Cover Crops and Nitrogen
Cover crops have been a hot topic lately, especially with the new administration prioritizing climate change mitigation. Cover crops have many potential advantages like trafficability, water holding capacity, and building organic matter. Some are growing legumes in a cover crop to capture a nitrogen credit the following year. But if you’re going to do that, it’s important to check to make sure you’re getting the nitrogen you’re expecting, says North Dakota soil scientist Dr. Dave Franzen.
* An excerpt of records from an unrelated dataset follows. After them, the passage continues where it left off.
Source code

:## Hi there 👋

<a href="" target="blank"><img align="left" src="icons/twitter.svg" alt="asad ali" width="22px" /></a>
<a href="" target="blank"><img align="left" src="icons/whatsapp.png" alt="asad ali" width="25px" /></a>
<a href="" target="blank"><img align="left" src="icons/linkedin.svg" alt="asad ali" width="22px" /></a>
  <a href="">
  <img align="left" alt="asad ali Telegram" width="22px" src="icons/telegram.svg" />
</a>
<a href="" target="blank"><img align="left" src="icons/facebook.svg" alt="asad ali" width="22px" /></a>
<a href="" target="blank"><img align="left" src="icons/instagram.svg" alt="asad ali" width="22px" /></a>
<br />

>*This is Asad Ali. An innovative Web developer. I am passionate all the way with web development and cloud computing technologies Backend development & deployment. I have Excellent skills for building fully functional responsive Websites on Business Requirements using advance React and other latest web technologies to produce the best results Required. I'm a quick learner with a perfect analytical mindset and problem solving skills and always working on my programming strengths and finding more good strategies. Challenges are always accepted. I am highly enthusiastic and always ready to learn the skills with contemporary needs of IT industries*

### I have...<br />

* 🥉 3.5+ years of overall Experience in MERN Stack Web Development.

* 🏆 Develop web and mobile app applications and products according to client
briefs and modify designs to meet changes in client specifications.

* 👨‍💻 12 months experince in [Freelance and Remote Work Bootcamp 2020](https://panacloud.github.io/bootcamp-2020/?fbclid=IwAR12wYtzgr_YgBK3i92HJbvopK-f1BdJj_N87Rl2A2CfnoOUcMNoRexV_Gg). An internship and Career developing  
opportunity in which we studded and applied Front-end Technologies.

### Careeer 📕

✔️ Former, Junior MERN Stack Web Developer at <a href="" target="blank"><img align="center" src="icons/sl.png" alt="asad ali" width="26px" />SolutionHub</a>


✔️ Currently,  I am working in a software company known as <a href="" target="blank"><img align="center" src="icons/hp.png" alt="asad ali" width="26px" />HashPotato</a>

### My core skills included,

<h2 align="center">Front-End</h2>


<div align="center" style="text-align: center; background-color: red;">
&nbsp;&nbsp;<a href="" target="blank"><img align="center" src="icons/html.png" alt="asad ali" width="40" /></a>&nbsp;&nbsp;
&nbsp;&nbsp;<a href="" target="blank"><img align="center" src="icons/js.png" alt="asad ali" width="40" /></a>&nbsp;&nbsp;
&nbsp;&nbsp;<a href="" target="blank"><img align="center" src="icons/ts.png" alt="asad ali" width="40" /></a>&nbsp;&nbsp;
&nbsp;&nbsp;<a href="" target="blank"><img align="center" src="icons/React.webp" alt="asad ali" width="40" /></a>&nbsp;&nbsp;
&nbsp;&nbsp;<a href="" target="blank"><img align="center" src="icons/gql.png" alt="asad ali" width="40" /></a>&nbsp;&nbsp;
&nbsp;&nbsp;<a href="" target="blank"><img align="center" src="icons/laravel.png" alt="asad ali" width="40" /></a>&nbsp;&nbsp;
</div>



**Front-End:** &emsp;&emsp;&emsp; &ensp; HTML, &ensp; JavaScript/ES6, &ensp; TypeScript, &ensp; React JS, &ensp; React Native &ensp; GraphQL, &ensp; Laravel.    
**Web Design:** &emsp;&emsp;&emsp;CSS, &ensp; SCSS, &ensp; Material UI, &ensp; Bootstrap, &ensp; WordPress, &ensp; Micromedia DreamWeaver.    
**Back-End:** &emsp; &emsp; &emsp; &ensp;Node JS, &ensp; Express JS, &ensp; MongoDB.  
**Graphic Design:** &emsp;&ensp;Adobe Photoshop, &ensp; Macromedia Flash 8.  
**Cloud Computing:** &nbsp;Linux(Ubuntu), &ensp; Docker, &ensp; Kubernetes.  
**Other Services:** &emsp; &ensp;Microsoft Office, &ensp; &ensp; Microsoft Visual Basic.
Franzen… “So let's say that you have a pretty good cover crop growth, maybe as includes some and legumes are mostly legumes. And you really think that you're going to get some nitrogen benefits the next year. And let's say that your normal fertilizer rate would be maybe 150 pounds of N pre-plant for whatever crop you're going to grow. And you think you're going to get maybe 40 pounds of N benefit from that cover crop. Well, go ahead and put that 110 pounds of N on. But then in a strip about the width of an applicator, maybe a hundred feet long or something, someplace where you can watch it, put that extra 40 pounds on. If you're going by there early in the season, and it looks just as green on the strip as it does in the rest of the field, and you've made the right choice and you can stop worrying about it.”
But Dr. Franzen says, if that strip is a darker green than the rest of the field, that means you overestimated how much nitrogen you’re going to get from that cover crop and you’ll want to supplement it.